EXERCISE:
Could you restate the whole listing below word for word, minus the pictures?

━━━━━━

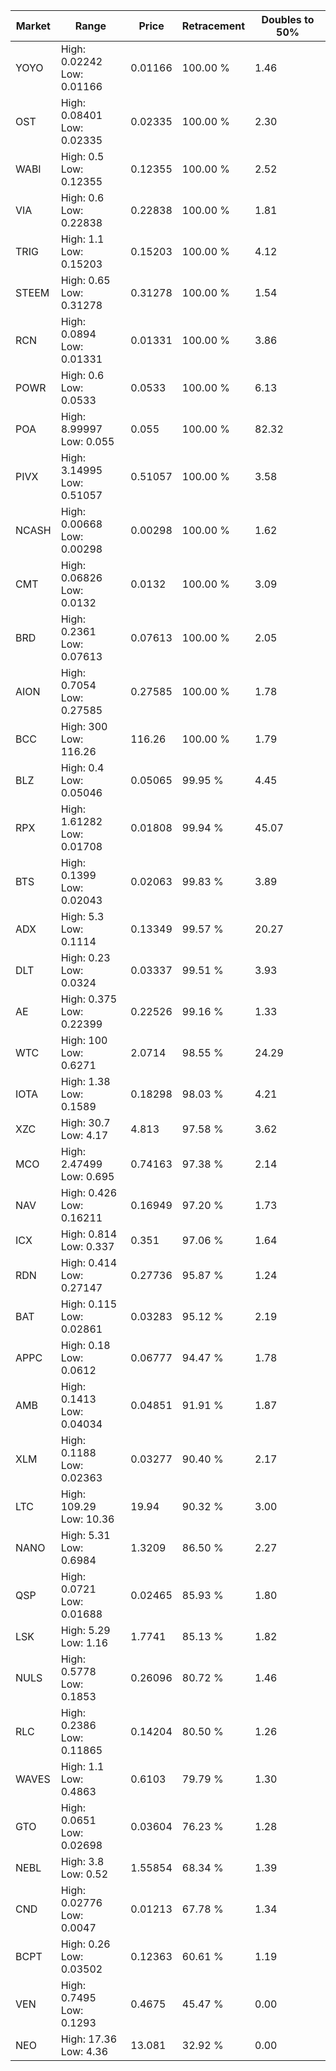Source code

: | Market | Range | Price| Retracement | Doubles to 50% |
| --- | --- | --- | --- | --- |
| YOYO | High: 0.02242<br />Low: 0.01166 | 0.01166 | 100.00 % | 1.46 |
| OST | High: 0.08401<br />Low: 0.02335 | 0.02335 | 100.00 % | 2.30 |
| WABI | High: 0.5<br />Low: 0.12355 | 0.12355 | 100.00 % | 2.52 |
| VIA | High: 0.6<br />Low: 0.22838 | 0.22838 | 100.00 % | 1.81 |
| TRIG | High: 1.1<br />Low: 0.15203 | 0.15203 | 100.00 % | 4.12 |
| STEEM | High: 0.65<br />Low: 0.31278 | 0.31278 | 100.00 % | 1.54 |
| RCN | High: 0.0894<br />Low: 0.01331 | 0.01331 | 100.00 % | 3.86 |
| POWR | High: 0.6<br />Low: 0.0533 | 0.0533 | 100.00 % | 6.13 |
| POA | High: 8.99997<br />Low: 0.055 | 0.055 | 100.00 % | 82.32 |
| PIVX | High: 3.14995<br />Low: 0.51057 | 0.51057 | 100.00 % | 3.58 |
| NCASH | High: 0.00668<br />Low: 0.00298 | 0.00298 | 100.00 % | 1.62 |
| CMT | High: 0.06826<br />Low: 0.0132 | 0.0132 | 100.00 % | 3.09 |
| BRD | High: 0.2361<br />Low: 0.07613 | 0.07613 | 100.00 % | 2.05 |
| AION | High: 0.7054<br />Low: 0.27585 | 0.27585 | 100.00 % | 1.78 |
| BCC | High: 300<br />Low: 116.26 | 116.26 | 100.00 % | 1.79 |
| BLZ | High: 0.4<br />Low: 0.05046 | 0.05065 | 99.95 % | 4.45 |
| RPX | High: 1.61282<br />Low: 0.01708 | 0.01808 | 99.94 % | 45.07 |
| BTS | High: 0.1399<br />Low: 0.02043 | 0.02063 | 99.83 % | 3.89 |
| ADX | High: 5.3<br />Low: 0.1114 | 0.13349 | 99.57 % | 20.27 |
| DLT | High: 0.23<br />Low: 0.0324 | 0.03337 | 99.51 % | 3.93 |
| AE | High: 0.375<br />Low: 0.22399 | 0.22526 | 99.16 % | 1.33 |
| WTC | High: 100<br />Low: 0.6271 | 2.0714 | 98.55 % | 24.29 |
| IOTA | High: 1.38<br />Low: 0.1589 | 0.18298 | 98.03 % | 4.21 |
| XZC | High: 30.7<br />Low: 4.17 | 4.813 | 97.58 % | 3.62 |
| MCO | High: 2.47499<br />Low: 0.695 | 0.74163 | 97.38 % | 2.14 |
| NAV | High: 0.426<br />Low: 0.16211 | 0.16949 | 97.20 % | 1.73 |
| ICX | High: 0.814<br />Low: 0.337 | 0.351 | 97.06 % | 1.64 |
| RDN | High: 0.414<br />Low: 0.27147 | 0.27736 | 95.87 % | 1.24 |
| BAT | High: 0.115<br />Low: 0.02861 | 0.03283 | 95.12 % | 2.19 |
| APPC | High: 0.18<br />Low: 0.0612 | 0.06777 | 94.47 % | 1.78 |
| AMB | High: 0.1413<br />Low: 0.04034 | 0.04851 | 91.91 % | 1.87 |
| XLM | High: 0.1188<br />Low: 0.02363 | 0.03277 | 90.40 % | 2.17 |
| LTC | High: 109.29<br />Low: 10.36 | 19.94 | 90.32 % | 3.00 |
| NANO | High: 5.31<br />Low: 0.6984 | 1.3209 | 86.50 % | 2.27 |
| QSP | High: 0.0721<br />Low: 0.01688 | 0.02465 | 85.93 % | 1.80 |
| LSK | High: 5.29<br />Low: 1.16 | 1.7741 | 85.13 % | 1.82 |
| NULS | High: 0.5778<br />Low: 0.1853 | 0.26096 | 80.72 % | 1.46 |
| RLC | High: 0.2386<br />Low: 0.11865 | 0.14204 | 80.50 % | 1.26 |
| WAVES | High: 1.1<br />Low: 0.4863 | 0.6103 | 79.79 % | 1.30 |
| GTO | High: 0.0651<br />Low: 0.02698 | 0.03604 | 76.23 % | 1.28 |
| NEBL | High: 3.8<br />Low: 0.52 | 1.55854 | 68.34 % | 1.39 |
| CND | High: 0.02776<br />Low: 0.0047 | 0.01213 | 67.78 % | 1.34 |
| BCPT | High: 0.26<br />Low: 0.03502 | 0.12363 | 60.61 % | 1.19 |
| VEN | High: 0.7495<br />Low: 0.1293 | 0.4675 | 45.47 % | 0.00 |
| NEO | High: 17.36<br />Low: 4.36 | 13.081 | 32.92 % | 0.00 |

━━━━━━

YOUR RESPONSE:
Source code

: | Market | Range | Price| Retracement | Doubles to 50% |
| --- | --- | --- | --- | --- |
| YOYO | High: 0.02242<br />Low: 0.01166 | 0.01166 | 100.00 % | 1.46 |
| OST | High: 0.08401<br />Low: 0.02335 | 0.02335 | 100.00 % | 2.30 |
| WABI | High: 0.5<br />Low: 0.12355 | 0.12355 | 100.00 % | 2.52 |
| VIA | High: 0.6<br />Low: 0.22838 | 0.22838 | 100.00 % | 1.81 |
| TRIG | High: 1.1<br />Low: 0.15203 | 0.15203 | 100.00 % | 4.12 |
| STEEM | High: 0.65<br />Low: 0.31278 | 0.31278 | 100.00 % | 1.54 |
| RCN | High: 0.0894<br />Low: 0.01331 | 0.01331 | 100.00 % | 3.86 |
| POWR | High: 0.6<br />Low: 0.0533 | 0.0533 | 100.00 % | 6.13 |
| POA | High: 8.99997<br />Low: 0.055 | 0.055 | 100.00 % | 82.32 |
| PIVX | High: 3.14995<br />Low: 0.51057 | 0.51057 | 100.00 % | 3.58 |
| NCASH | High: 0.00668<br />Low: 0.00298 | 0.00298 | 100.00 % | 1.62 |
| CMT | High: 0.06826<br />Low: 0.0132 | 0.0132 | 100.00 % | 3.09 |
| BRD | High: 0.2361<br />Low: 0.07613 | 0.07613 | 100.00 % | 2.05 |
| AION | High: 0.7054<br />Low: 0.27585 | 0.27585 | 100.00 % | 1.78 |
| BCC | High: 300<br />Low: 116.26 | 116.26 | 100.00 % | 1.79 |
| BLZ | High: 0.4<br />Low: 0.05046 | 0.05065 | 99.95 % | 4.45 |
| RPX | High: 1.61282<br />Low: 0.01708 | 0.01808 | 99.94 % | 45.07 |
| BTS | High: 0.1399<br />Low: 0.02043 | 0.02063 | 99.83 % | 3.89 |
| ADX | High: 5.3<br />Low: 0.1114 | 0.13349 | 99.57 % | 20.27 |
| DLT | High: 0.23<br />Low: 0.0324 | 0.03337 | 99.51 % | 3.93 |
| AE | High: 0.375<br />Low: 0.22399 | 0.22526 | 99.16 % | 1.33 |
| WTC | High: 100<br />Low: 0.6271 | 2.0714 | 98.55 % | 24.29 |
| IOTA | High: 1.38<br />Low: 0.1589 | 0.18298 | 98.03 % | 4.21 |
| XZC | High: 30.7<br />Low: 4.17 | 4.813 | 97.58 % | 3.62 |
| MCO | High: 2.47499<br />Low: 0.695 | 0.74163 | 97.38 % | 2.14 |
| NAV | High: 0.426<br />Low: 0.16211 | 0.16949 | 97.20 % | 1.73 |
| ICX | High: 0.814<br />Low: 0.337 | 0.351 | 97.06 % | 1.64 |
| RDN | High: 0.414<br />Low: 0.27147 | 0.27736 | 95.87 % | 1.24 |
| BAT | High: 0.115<br />Low: 0.02861 | 0.03283 | 95.12 % | 2.19 |
| APPC | High: 0.18<br />Low: 0.0612 | 0.06777 | 94.47 % | 1.78 |
| AMB | High: 0.1413<br />Low: 0.04034 | 0.04851 | 91.91 % | 1.87 |
| XLM | High: 0.1188<br />Low: 0.02363 | 0.03277 | 90.40 % | 2.17 |
| LTC | High: 109.29<br />Low: 10.36 | 19.94 | 90.32 % | 3.00 |
| NANO | High: 5.31<br />Low: 0.6984 | 1.3209 | 86.50 % | 2.27 |
| QSP | High: 0.0721<br />Low: 0.01688 | 0.02465 | 85.93 % | 1.80 |
| LSK | High: 5.29<br />Low: 1.16 | 1.7741 | 85.13 % | 1.82 |
| NULS | High: 0.5778<br />Low: 0.1853 | 0.26096 | 80.72 % | 1.46 |
| RLC | High: 0.2386<br />Low: 0.11865 | 0.14204 | 80.50 % | 1.26 |
| WAVES | High: 1.1<br />Low: 0.4863 | 0.6103 | 79.79 % | 1.30 |
| GTO | High: 0.0651<br />Low: 0.02698 | 0.03604 | 76.23 % | 1.28 |
| NEBL | High: 3.8<br />Low: 0.52 | 1.55854 | 68.34 % | 1.39 |
| CND | High: 0.02776<br />Low: 0.0047 | 0.01213 | 67.78 % | 1.34 |
| BCPT | High: 0.26<br />Low: 0.03502 | 0.12363 | 60.61 % | 1.19 |
| VEN | High: 0.7495<br />Low: 0.1293 | 0.4675 | 45.47 % | 0.00 |
| NEO | High: 17.36<br />Low: 4.36 | 13.081 | 32.92 % | 0.00 |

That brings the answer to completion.